Collected data:
┄┄┄┄┄┄┄┄┄┄┄┄┄┄┄┄┄┄┄┄

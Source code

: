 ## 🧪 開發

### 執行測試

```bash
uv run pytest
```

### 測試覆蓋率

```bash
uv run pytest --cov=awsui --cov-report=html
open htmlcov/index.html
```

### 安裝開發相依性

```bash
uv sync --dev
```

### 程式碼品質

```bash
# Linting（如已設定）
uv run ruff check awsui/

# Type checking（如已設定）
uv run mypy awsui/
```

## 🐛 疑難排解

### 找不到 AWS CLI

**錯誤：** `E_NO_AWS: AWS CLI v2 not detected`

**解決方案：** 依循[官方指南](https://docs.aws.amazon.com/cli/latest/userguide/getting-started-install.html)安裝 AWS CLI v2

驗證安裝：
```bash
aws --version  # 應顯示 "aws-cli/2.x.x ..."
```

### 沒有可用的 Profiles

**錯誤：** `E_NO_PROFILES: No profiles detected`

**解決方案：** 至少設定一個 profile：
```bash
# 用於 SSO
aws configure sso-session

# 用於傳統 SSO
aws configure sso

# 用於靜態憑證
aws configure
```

┄┄┄┄┄┄┄┄┄┄┄┄┄┄┄┄┄┄┄┄

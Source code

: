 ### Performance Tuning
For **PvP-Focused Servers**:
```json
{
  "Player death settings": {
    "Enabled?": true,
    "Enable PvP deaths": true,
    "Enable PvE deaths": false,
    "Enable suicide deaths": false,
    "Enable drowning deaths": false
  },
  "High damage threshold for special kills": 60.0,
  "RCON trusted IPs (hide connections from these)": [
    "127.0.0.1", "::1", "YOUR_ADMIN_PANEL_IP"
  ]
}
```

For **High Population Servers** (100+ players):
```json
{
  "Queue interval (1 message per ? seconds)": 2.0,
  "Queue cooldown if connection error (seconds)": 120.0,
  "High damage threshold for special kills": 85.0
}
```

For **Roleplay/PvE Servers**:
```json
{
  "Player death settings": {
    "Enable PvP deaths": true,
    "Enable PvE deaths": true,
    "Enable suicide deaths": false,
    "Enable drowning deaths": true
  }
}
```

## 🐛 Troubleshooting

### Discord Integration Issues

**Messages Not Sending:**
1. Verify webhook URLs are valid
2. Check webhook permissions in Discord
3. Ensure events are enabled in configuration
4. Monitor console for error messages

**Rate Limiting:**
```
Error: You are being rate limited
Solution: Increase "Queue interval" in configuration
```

┄┄┄┄┄┄┄┄┄┄┄┄┄┄┄┄┄┄┄┄

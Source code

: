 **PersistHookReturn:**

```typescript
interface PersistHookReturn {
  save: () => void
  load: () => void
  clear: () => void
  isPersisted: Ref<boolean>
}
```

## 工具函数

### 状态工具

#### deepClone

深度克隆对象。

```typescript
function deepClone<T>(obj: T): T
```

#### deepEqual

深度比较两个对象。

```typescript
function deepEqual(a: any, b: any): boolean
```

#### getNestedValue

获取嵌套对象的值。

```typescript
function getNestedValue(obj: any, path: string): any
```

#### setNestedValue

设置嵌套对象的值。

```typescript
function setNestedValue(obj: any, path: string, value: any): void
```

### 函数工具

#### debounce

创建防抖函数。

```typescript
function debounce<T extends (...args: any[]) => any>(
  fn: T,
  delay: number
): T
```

┄┄┄┄┄┄┄┄┄┄┄┄┄┄┄┄┄┄┄┄

**Exercise details:** For the string "path", return every line of the data where it appears.

**Answer box:**
function getNestedValue(obj: any, path: string): any
function setNestedValue(obj: any, path: string, value: any): void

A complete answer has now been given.